Work request: For the entries below, say how many lines hold the word "result", with the number as the only reply.

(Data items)
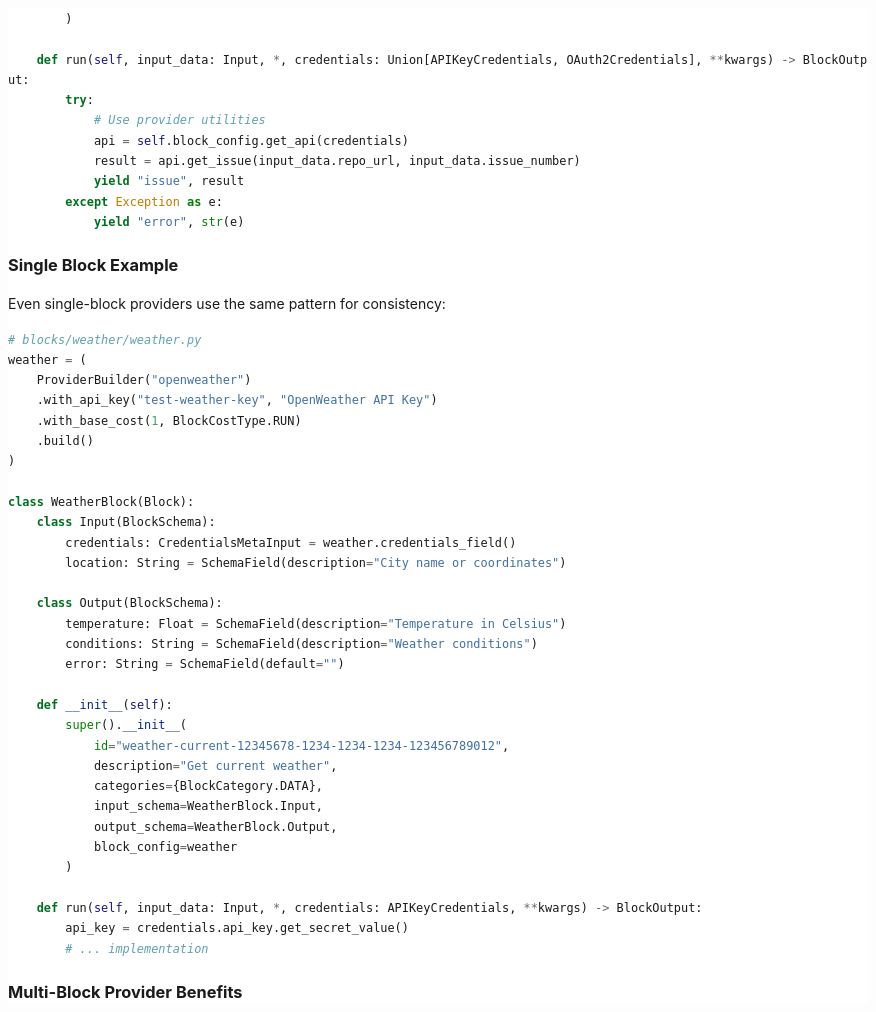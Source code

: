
 ```python
        )
    
    def run(self, input_data: Input, *, credentials: Union[APIKeyCredentials, OAuth2Credentials], **kwargs) -> BlockOutput:
        try:
            # Use provider utilities
            api = self.block_config.get_api(credentials)
            result = api.get_issue(input_data.repo_url, input_data.issue_number)
            yield "issue", result
        except Exception as e:
            yield "error", str(e)
```

### Single Block Example

Even single-block providers use the same pattern for consistency:

```python
# blocks/weather/weather.py
weather = (
    ProviderBuilder("openweather")
    .with_api_key("test-weather-key", "OpenWeather API Key")
    .with_base_cost(1, BlockCostType.RUN)
    .build()
)

class WeatherBlock(Block):
    class Input(BlockSchema):
        credentials: CredentialsMetaInput = weather.credentials_field()
        location: String = SchemaField(description="City name or coordinates")
    
    class Output(BlockSchema):
        temperature: Float = SchemaField(description="Temperature in Celsius")
        conditions: String = SchemaField(description="Weather conditions")
        error: String = SchemaField(default="")
    
    def __init__(self):
        super().__init__(
            id="weather-current-12345678-1234-1234-1234-123456789012",
            description="Get current weather",
            categories={BlockCategory.DATA},
            input_schema=WeatherBlock.Input,
            output_schema=WeatherBlock.Output,
            block_config=weather
        )
    
    def run(self, input_data: Input, *, credentials: APIKeyCredentials, **kwargs) -> BlockOutput:
        api_key = credentials.api_key.get_secret_value()
        # ... implementation
```

### Multi-Block Provider Benefits
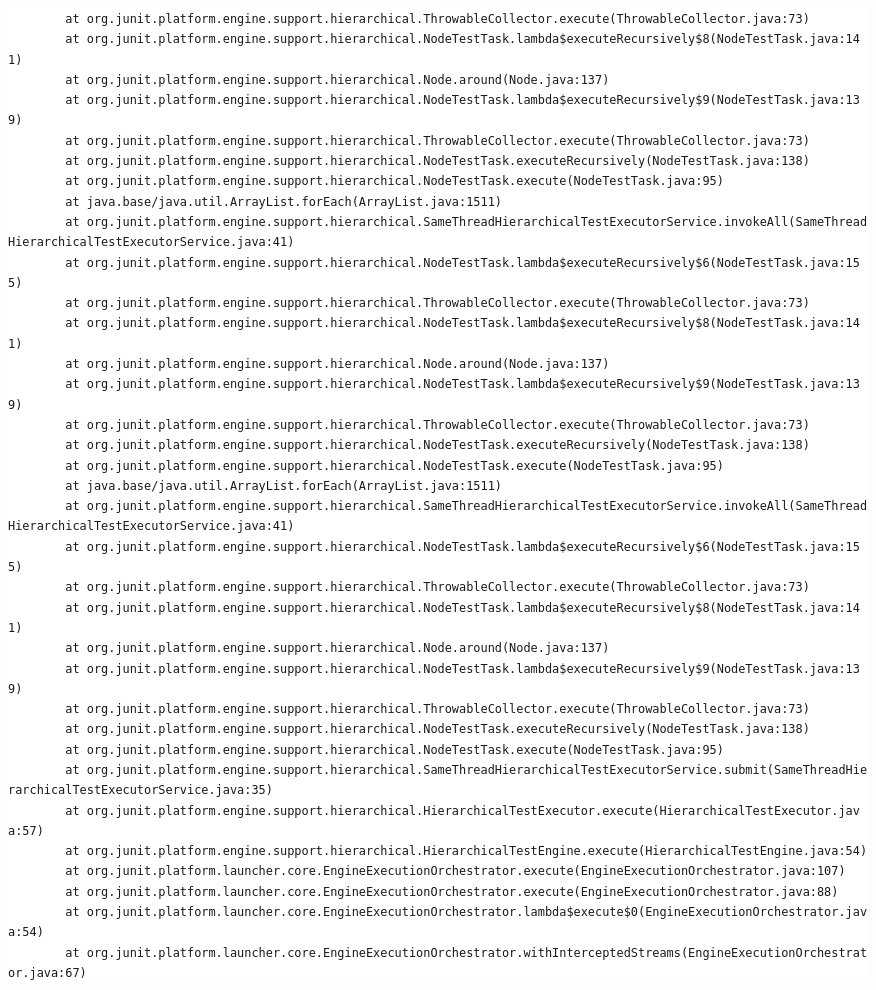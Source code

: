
 ```
        at org.junit.platform.engine.support.hierarchical.ThrowableCollector.execute(ThrowableCollector.java:73)
        at org.junit.platform.engine.support.hierarchical.NodeTestTask.lambda$executeRecursively$8(NodeTestTask.java:141)
        at org.junit.platform.engine.support.hierarchical.Node.around(Node.java:137)
        at org.junit.platform.engine.support.hierarchical.NodeTestTask.lambda$executeRecursively$9(NodeTestTask.java:139)
        at org.junit.platform.engine.support.hierarchical.ThrowableCollector.execute(ThrowableCollector.java:73)
        at org.junit.platform.engine.support.hierarchical.NodeTestTask.executeRecursively(NodeTestTask.java:138)
        at org.junit.platform.engine.support.hierarchical.NodeTestTask.execute(NodeTestTask.java:95)
        at java.base/java.util.ArrayList.forEach(ArrayList.java:1511)
        at org.junit.platform.engine.support.hierarchical.SameThreadHierarchicalTestExecutorService.invokeAll(SameThreadHierarchicalTestExecutorService.java:41)
        at org.junit.platform.engine.support.hierarchical.NodeTestTask.lambda$executeRecursively$6(NodeTestTask.java:155)
        at org.junit.platform.engine.support.hierarchical.ThrowableCollector.execute(ThrowableCollector.java:73)
        at org.junit.platform.engine.support.hierarchical.NodeTestTask.lambda$executeRecursively$8(NodeTestTask.java:141)
        at org.junit.platform.engine.support.hierarchical.Node.around(Node.java:137)
        at org.junit.platform.engine.support.hierarchical.NodeTestTask.lambda$executeRecursively$9(NodeTestTask.java:139)
        at org.junit.platform.engine.support.hierarchical.ThrowableCollector.execute(ThrowableCollector.java:73)
        at org.junit.platform.engine.support.hierarchical.NodeTestTask.executeRecursively(NodeTestTask.java:138)
        at org.junit.platform.engine.support.hierarchical.NodeTestTask.execute(NodeTestTask.java:95)
        at java.base/java.util.ArrayList.forEach(ArrayList.java:1511)
        at org.junit.platform.engine.support.hierarchical.SameThreadHierarchicalTestExecutorService.invokeAll(SameThreadHierarchicalTestExecutorService.java:41)
        at org.junit.platform.engine.support.hierarchical.NodeTestTask.lambda$executeRecursively$6(NodeTestTask.java:155)
        at org.junit.platform.engine.support.hierarchical.ThrowableCollector.execute(ThrowableCollector.java:73)
        at org.junit.platform.engine.support.hierarchical.NodeTestTask.lambda$executeRecursively$8(NodeTestTask.java:141)
        at org.junit.platform.engine.support.hierarchical.Node.around(Node.java:137)
        at org.junit.platform.engine.support.hierarchical.NodeTestTask.lambda$executeRecursively$9(NodeTestTask.java:139)
        at org.junit.platform.engine.support.hierarchical.ThrowableCollector.execute(ThrowableCollector.java:73)
        at org.junit.platform.engine.support.hierarchical.NodeTestTask.executeRecursively(NodeTestTask.java:138)
        at org.junit.platform.engine.support.hierarchical.NodeTestTask.execute(NodeTestTask.java:95)
        at org.junit.platform.engine.support.hierarchical.SameThreadHierarchicalTestExecutorService.submit(SameThreadHierarchicalTestExecutorService.java:35)
        at org.junit.platform.engine.support.hierarchical.HierarchicalTestExecutor.execute(HierarchicalTestExecutor.java:57)
        at org.junit.platform.engine.support.hierarchical.HierarchicalTestEngine.execute(HierarchicalTestEngine.java:54)
        at org.junit.platform.launcher.core.EngineExecutionOrchestrator.execute(EngineExecutionOrchestrator.java:107)
        at org.junit.platform.launcher.core.EngineExecutionOrchestrator.execute(EngineExecutionOrchestrator.java:88)
        at org.junit.platform.launcher.core.EngineExecutionOrchestrator.lambda$execute$0(EngineExecutionOrchestrator.java:54)
        at org.junit.platform.launcher.core.EngineExecutionOrchestrator.withInterceptedStreams(EngineExecutionOrchestrator.java:67)
```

Response box: 2